The Pinellas school system, in partnership with community groups, has embraced a smart new approach to reach out to struggling parents: knocking on their doors and asking, one-on-one, how they can help. This personal approach, tested earlier this month and to be repeated next month, is much likelier to result in positive change than holding community meetings with their typical poor attendance or other traditional means.
Everyone understands that successful students need parents as well as teachers in the education equation. And it's also common sense that successful partnerships start not by criticizing each other, but by building on common goals and working together to achieve them. That's why this new idea holds such promise. Without judging, the program is sending representatives to homes to learn about the parents' situation, their worries and how the district, the community and the parents can form a partnership to benefit the child.

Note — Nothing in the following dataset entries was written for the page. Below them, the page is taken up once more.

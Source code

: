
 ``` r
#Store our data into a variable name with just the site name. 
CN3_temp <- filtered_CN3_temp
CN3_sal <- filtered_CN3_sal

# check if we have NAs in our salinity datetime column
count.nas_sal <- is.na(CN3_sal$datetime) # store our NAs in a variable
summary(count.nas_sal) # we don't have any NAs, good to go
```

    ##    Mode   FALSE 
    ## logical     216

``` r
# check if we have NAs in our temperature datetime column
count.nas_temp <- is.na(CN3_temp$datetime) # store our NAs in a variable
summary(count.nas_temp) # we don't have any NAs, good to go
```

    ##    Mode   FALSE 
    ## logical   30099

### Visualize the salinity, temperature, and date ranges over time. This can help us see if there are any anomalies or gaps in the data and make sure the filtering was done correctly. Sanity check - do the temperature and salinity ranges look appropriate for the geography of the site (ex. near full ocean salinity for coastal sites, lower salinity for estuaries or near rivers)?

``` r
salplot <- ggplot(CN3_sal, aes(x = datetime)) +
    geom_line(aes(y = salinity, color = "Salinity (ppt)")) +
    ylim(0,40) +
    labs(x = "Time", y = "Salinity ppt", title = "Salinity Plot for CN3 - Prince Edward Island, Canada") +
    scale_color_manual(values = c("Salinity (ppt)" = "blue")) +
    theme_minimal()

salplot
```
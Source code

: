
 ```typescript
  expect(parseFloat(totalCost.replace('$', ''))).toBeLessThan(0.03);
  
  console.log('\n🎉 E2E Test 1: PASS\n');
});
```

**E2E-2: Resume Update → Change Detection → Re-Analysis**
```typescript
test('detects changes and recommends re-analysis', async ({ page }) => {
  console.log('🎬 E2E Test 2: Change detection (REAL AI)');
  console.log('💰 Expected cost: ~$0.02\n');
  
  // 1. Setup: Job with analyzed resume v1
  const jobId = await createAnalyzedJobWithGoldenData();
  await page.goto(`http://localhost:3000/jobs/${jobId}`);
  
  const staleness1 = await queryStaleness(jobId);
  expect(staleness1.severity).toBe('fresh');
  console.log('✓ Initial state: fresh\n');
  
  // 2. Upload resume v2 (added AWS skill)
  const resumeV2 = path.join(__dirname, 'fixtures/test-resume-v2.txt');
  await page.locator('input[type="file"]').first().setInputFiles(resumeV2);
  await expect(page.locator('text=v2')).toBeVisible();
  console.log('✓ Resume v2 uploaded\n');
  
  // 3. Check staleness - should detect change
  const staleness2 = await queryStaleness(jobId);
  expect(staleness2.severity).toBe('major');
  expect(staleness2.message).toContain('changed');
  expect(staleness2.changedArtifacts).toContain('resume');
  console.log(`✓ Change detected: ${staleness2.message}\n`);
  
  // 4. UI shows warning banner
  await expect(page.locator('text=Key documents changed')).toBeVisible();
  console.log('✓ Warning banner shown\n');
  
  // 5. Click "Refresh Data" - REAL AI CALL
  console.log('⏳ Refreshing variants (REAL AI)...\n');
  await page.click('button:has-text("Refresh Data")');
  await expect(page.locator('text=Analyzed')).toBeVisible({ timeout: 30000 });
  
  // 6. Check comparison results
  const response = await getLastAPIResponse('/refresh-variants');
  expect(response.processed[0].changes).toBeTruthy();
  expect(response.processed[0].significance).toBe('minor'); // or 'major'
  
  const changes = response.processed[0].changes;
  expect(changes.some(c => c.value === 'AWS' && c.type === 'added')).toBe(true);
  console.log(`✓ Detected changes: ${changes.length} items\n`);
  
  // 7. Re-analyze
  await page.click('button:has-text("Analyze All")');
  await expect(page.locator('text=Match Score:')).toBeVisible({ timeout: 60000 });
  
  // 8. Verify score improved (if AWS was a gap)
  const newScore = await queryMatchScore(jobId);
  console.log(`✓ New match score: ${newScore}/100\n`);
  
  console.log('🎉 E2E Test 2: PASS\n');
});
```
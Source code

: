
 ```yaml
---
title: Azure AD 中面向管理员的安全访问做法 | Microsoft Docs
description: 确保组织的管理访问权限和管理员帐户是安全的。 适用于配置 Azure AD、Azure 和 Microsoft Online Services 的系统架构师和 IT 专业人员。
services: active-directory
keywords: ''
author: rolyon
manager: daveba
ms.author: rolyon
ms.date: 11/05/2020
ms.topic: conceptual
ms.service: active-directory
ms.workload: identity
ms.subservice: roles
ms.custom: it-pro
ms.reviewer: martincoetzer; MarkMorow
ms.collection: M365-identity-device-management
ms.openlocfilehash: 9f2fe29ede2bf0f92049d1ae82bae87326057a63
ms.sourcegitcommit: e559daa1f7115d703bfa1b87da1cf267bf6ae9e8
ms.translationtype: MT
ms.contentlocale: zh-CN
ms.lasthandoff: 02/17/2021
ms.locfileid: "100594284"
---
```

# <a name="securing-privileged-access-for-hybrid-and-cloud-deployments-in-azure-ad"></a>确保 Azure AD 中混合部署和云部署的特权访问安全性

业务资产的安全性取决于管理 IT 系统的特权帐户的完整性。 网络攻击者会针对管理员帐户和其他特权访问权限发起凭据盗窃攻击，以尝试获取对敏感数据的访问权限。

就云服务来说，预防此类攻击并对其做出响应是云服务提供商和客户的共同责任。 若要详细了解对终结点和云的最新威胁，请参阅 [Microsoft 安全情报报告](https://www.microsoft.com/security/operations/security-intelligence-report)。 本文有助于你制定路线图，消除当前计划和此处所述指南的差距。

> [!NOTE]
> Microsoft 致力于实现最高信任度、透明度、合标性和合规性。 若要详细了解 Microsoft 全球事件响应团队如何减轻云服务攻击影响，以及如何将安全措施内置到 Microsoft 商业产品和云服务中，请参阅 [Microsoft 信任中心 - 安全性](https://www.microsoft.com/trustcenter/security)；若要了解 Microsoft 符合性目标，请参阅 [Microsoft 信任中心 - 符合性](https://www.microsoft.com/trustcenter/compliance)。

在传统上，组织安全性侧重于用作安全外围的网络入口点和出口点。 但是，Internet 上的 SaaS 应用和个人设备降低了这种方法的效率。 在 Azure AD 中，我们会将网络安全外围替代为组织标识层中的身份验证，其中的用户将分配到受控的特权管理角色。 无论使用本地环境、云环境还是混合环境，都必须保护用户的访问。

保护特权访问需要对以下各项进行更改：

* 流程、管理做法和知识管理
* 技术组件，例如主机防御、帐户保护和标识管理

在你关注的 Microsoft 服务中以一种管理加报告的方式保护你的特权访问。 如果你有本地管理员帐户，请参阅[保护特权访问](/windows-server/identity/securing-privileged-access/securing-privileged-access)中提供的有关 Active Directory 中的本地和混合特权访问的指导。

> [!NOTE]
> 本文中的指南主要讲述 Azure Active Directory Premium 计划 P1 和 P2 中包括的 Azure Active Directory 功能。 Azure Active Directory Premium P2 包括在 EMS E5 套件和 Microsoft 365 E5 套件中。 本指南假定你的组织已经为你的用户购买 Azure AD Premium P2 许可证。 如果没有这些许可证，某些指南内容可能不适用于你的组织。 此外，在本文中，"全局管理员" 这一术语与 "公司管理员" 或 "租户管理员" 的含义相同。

The first visits were scheduled at the homes of some students who attend St. Petersburg's Lakewood and Fairmount Park elementary schools, which both struggle academically. Although the basic idea of pushing harder to reach parents started at the top with interim superintendent John Stewart, he credits community activists such as Theresa "Momma Tee" Lassiter for making it work at the grass roots level, which is where the idea will succeed or fail. So rather than using a top-down formula, officials asked principals at each school for recommendations on which homes to visit. That's a wise recognition that a principal, in coordination with teachers, is going to know far better than more distant officials which homes would most benefit from the program. The Saturday effort reached scores of parents, unlike recent more conventional workshops on helping parents get involved in their children's education, which attracted a total of 10.
Next month the program is hoping to do the same thing for parents of some students at John Hopkins Middle and Melrose Elementary schools. Small-scale efforts such as these can build to big successes if they create true partnerships between parents, the schools and the children.